It is important for us to read the classics!
“Why?” you ask. “Why should I read the classics? Isn’t reading about pleasure, about what I enjoy? I enjoy Harry Potter so much more than The Brothers Karamazov. I move so much more quickly through Tom Clancy, Clive Cussler than I do W. Somerset Maugham, Ernest Hemingway.”
It’s a fair question. Isn’t reading about enjoyment as much as it is about personal growth? Why would you watch Gone with the Wind when you can instead gaze vapidly at the Kardashians, Doritos bowl half empty and perched precariously on your stomach? Why would you read the Bible when you can instead read The Secret or Chicken Soup for the Soul? Why go to the gym for hours, sweat pouring down your bright-red face, when you can do Seven Minute Abs (quick, before Kardashian comes on again).
So why after all read the classics? Here I defer to Italo Calvino, “The classics are books that exert a peculiar influence, both when they refuse to be eradicated from the mind and when they conceal themselves in the folds of memory, camouflaging themselves as the collective or individual unconscious.”

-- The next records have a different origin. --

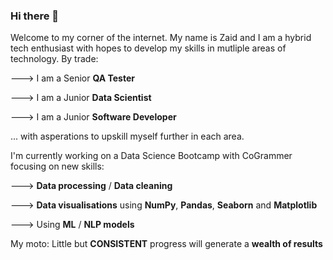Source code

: ### Hi there 👋
Welcome to my corner of the internet.
My name is Zaid and I am a hybrid tech enthusiast with hopes to develop my skills in mutliple areas of technology.
By trade: 

---> I am a Senior **QA Tester**

---> I am a Junior **Data Scientist**

---> I am a Junior **Software Developer** 

... with asperations to upskill myself further in each area.

I'm currently working on a Data Science Bootcamp with CoGrammer focusing on new skills: 

---> **Data processing** / **Data cleaning**

---> **Data visualisations** using **NumPy**, **Pandas**, **Seaborn** and **Matplotlib**

---> Using **ML** / **NLP models**


My moto: Little but **CONSISTENT** progress will generate a **wealth of results**

<!--
**shmozee/shmozee** is a ✨ _special_ ✨ repository because its `README.md` (this file) appears on your GitHub profile.

Here are some ideas to get you started:

- 🔭 I’m currently working on ...
- 🌱 I’m currently learning ...
- 👯 I’m looking to collaborate on ...
- 🤔 I’m looking for help with ...
- 💬 Ask me about ...
- 📫 How to reach me: ...
- 😄 Pronouns: ...
- ⚡ Fun fact: ...
-->
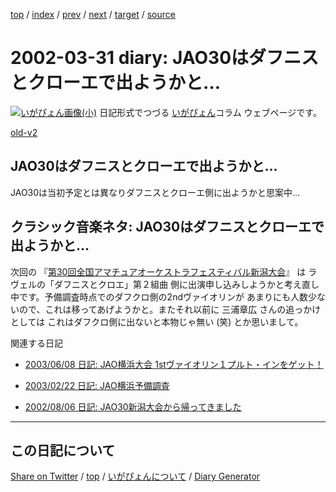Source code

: [top](https://igapyon.github.io/diary/) 
 / [index](https://igapyon.github.io/diary/2002/index.html) 
 / [prev](https://igapyon.github.io/diary/2002/ig020329.html) 
 / [next](https://igapyon.github.io/diary/2002/ig020402.html) 
 / [target](https://igapyon.github.io/diary/2002/ig020331.html) 
 / [source](https://github.com/igapyon/diary/blob/gh-pages/2002/ig020331.html.src.md) 

2002-03-31 diary: JAO30はダフニスとクローエで出ようかと…
=====================================================================================================
[![いがぴょん画像(小)](https://igapyon.github.io/diary/images/iga200306s.jpg "いがぴょん")](https://igapyon.github.io/diary/memo/memoigapyon.html) 日記形式でつづる [いがぴょん](https://igapyon.github.io/diary/memo/memoigapyon.html)コラム ウェブページです。

[old-v2](ig020331-orig.html)

## JAO30はダフニスとクローエで出ようかと…

JAO30は当初予定とは異なりダフニスとクローエ側に出ようかと思案中…


## クラシック音楽ネタ: JAO30はダフニスとクローエで出ようかと…

次回の 『[第30回全国アマチュアオーケストラフェスティバル新潟大会](http://www.gatakyo.com/aof/)』 は ラヴェルの「ダフニスとクロエ」第２組曲 側に出演申し込みしようかと考え直し中です。予備調査時点でのダフクロ側の2ndヴァイオリンが あまりにも人数少ないので、これは移ってあげようかと。またそれ以前に 三浦章広 さんの追っかけとしては これはダフクロ側に出ないと本物じゃ無い (笑) とか思いまして。

関連する日記

* [2003/06/08 日記: JAO横浜大会 1stヴァイオリン１プルト・インをゲット！](../2003/ig030608.html)
  
* [2003/02/22 日記: JAO横浜予備調査](../2003/ig030222.html)
  
* [2002/08/06 日記: JAO30新潟大会から帰ってきました](ig020806.html)

----------------------------------------------------------------------------------------------------

## この日記について

[Share on Twitter](https://twitter.com/intent/tweet?hashtags=igapyon%2Cdiary%2C%E3%81%84%E3%81%8C%E3%81%B4%E3%82%87%E3%82%93&text=JAO30%E3%81%AF%E3%83%80%E3%83%95%E3%83%8B%E3%82%B9%E3%81%A8%E3%82%AF%E3%83%AD%E3%83%BC%E3%82%A8%E3%81%A7%E5%87%BA%E3%82%88%E3%81%86%E3%81%8B%E3%81%A8%E2%80%A6&url=https%3A%2F%2Figapyon.github.io%2Fdiary%2F2002%2Fig020331.html) / [top](https://igapyon.github.io/diary/) / [いがぴょんについて](https://igapyon.github.io/diary/memo/memoigapyon.html) / [Diary Generator](https://github.com/igapyon/igapyonv3)

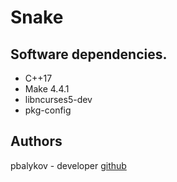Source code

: # Snake

## Software dependencies.

* C++17
* Make 4.4.1
* libncurses5-dev
* pkg-config


## Authors
pbalykov - developer [github](https://github.com/pbalykov)

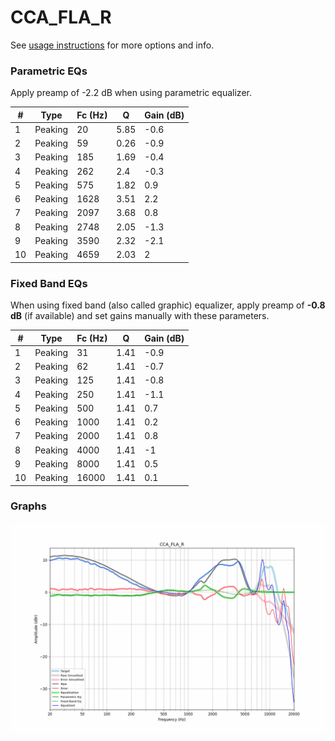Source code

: # CCA_FLA_R
See [usage instructions](https://github.com/jaakkopasanen/AutoEq#usage) for more options and info.

### Parametric EQs
Apply preamp of -2.2 dB when using parametric equalizer.

|   # | Type    |   Fc (Hz) |    Q |   Gain (dB) |
|-----|---------|-----------|------|-------------|
|   1 | Peaking |        20 | 5.85 |        -0.6 |
|   2 | Peaking |        59 | 0.26 |        -0.9 |
|   3 | Peaking |       185 | 1.69 |        -0.4 |
|   4 | Peaking |       262 | 2.4  |        -0.3 |
|   5 | Peaking |       575 | 1.82 |         0.9 |
|   6 | Peaking |      1628 | 3.51 |         2.2 |
|   7 | Peaking |      2097 | 3.68 |         0.8 |
|   8 | Peaking |      2748 | 2.05 |        -1.3 |
|   9 | Peaking |      3590 | 2.32 |        -2.1 |
|  10 | Peaking |      4659 | 2.03 |         2   |

### Fixed Band EQs
When using fixed band (also called graphic) equalizer, apply preamp of **-0.8 dB** (if available) and set gains manually with these parameters.

|   # | Type    |   Fc (Hz) |    Q |   Gain (dB) |
|-----|---------|-----------|------|-------------|
|   1 | Peaking |        31 | 1.41 |        -0.9 |
|   2 | Peaking |        62 | 1.41 |        -0.7 |
|   3 | Peaking |       125 | 1.41 |        -0.8 |
|   4 | Peaking |       250 | 1.41 |        -1.1 |
|   5 | Peaking |       500 | 1.41 |         0.7 |
|   6 | Peaking |      1000 | 1.41 |         0.2 |
|   7 | Peaking |      2000 | 1.41 |         0.8 |
|   8 | Peaking |      4000 | 1.41 |        -1   |
|   9 | Peaking |      8000 | 1.41 |         0.5 |
|  10 | Peaking |     16000 | 1.41 |         0.1 |

### Graphs
![](./CCA_FLA_R.png)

I recently finished the autobiography of Maajid Nawaz. In prison for jihadist recruiting in totalitarian Egypt, Maajid read the classics. “Reading classic English literature did for me what studying Islamic theology couldn’t; it forced my mind to grapple with moral dilemmas. (…) (In) Tolkien’s Lord of the Rings trilogy I couldn’t shake the moral paradox that Gollum-Smeagol came to embody (…) an evil character had thus inadvertently achieved the good that the story’s hero failed at… Lord of the Flies served as a stark warning about the tyranny that could arise from the most innocent of souls…”
I have been reading August 1914 by Aleksandr Solzhenitsyn. This book has shown me the inner turmoil of an inferior nation at war against (and which finally defeats) a superior foe. It is a complicated book to read, and I’ll be honest in that I haven’t read all of it, jumping around quite a bit; but it is important to remember the great wars of our past and the people who died in them – and what it means to confront a great evil.
Back to Calvino: “A classic is something that tends to relegate the concerns of the moment to the status of background noise…”
A note here, for the first time Solzhenitsyn reader, please don’t read 1914. It is an extraordinarily tough read, and probably would not have ever been published if it had not been from the pen of one of the greats. Start with “One Day in the Life of Ivan Denisovich”. An important book, easy to read and reminding everybody what it was like to live a day in the Gulag. Especially for those Millenials who would like to take us all there.